Nonlinear Labs C25 debuts as a 48-voice performance synth at Superbooth 2026
The C25 put tactile control first, with 48 voices, poly aftertouch, ribbons, and a Phase 22 engine built for real performance, not nostalgia.

Ten years after the C15 turned heads at Superbooth 2016, Nonlinear Labs used Superbooth 2026 in Berlin’s FEZ-Berlin to unveil the C25, a 48-voice performance synth built for players who want the instrument to move with them. This was not sold as a retro tribute. It was presented as the next step in a line that has always cared more about hands-on expression than about looking back.
The live reveal made that point in plain sight. Nonlinear Labs staged a Gesprächskonzert in the Kino on May 8 from 2:30 p.m. to 2:50 p.m., with keyboardist Tim Sund playing alongside his trio ELECTRIFIED, Alex Will on bass and Jonathan Gradmann on drums, while founder Stephan Schmitt explained the concept. The company later said the C25 emerged after a long development period and a massive final push to get prototypes ready, and that the response at Superbooth 26 was tremendous. In other words, this was not a press-image launch.

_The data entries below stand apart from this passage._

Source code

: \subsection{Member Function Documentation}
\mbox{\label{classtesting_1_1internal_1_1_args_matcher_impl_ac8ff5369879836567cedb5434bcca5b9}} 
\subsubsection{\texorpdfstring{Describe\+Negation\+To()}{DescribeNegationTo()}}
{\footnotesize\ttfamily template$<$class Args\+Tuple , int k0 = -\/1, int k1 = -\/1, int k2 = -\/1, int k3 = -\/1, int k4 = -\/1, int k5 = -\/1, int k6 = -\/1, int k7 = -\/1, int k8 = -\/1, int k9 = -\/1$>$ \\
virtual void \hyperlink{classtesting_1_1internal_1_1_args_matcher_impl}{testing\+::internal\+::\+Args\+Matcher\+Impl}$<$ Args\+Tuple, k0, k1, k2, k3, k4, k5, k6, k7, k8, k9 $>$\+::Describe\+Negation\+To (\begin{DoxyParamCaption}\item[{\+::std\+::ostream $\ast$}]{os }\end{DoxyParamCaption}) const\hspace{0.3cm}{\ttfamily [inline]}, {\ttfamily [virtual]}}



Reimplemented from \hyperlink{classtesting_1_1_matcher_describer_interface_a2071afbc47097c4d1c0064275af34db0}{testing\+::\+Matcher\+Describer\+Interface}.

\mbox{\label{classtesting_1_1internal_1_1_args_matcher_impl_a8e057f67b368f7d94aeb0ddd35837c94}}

It was a performance demo, and that matters for a synth built to be played.

The hardware is where the C25 starts to look genuinely interesting to vintage-synth readers. Nonlinear Labs gave it a 7-inch TFT touchscreen with touch input, but also a hardware button for every function. The front panel carries six endless potentiometers with touch sensors and haptic feedback, a Bender, a new Lever, two ribbons with LED position indicators, up to four pedals and four CV inputs. Underneath sits a Fatar TP/8S keybed with continuous sensors for key position, velocity and polyphonic aftertouch. The preliminary specs list 48 voices at 48 kHz, or 24 voices at 96 kHz. Dual mode covers split and layer setups, and the recorder can capture hours of lossless audio. Nonlinear Labs also says the C25 is meant to be compact, lightweight and robust for touring.
The sound engine is just as broad. Phase 22 combines phase modulation and FM-style synthesis with waveshaping, physical modelling and subtractive techniques in one architecture. Nonlinear Labs says it evolved from Spark and Cha-Osc, benefited from the experience behind Prism and Skanner, and was shaped by Stephan Schmitt’s earlier work, including Kontour at Native Instruments. The C25 also inherits access to the C15 preset library and is being positioned as a platform for future developments, including synthesis or effect engines from third-party developers. With most components manufactured in Europe and durability and sustainability emphasized from the start, the C25 looks less like a one-off flagship and more like a serious touring instrument built for the same hands-on ideal that made the best classic polys endure.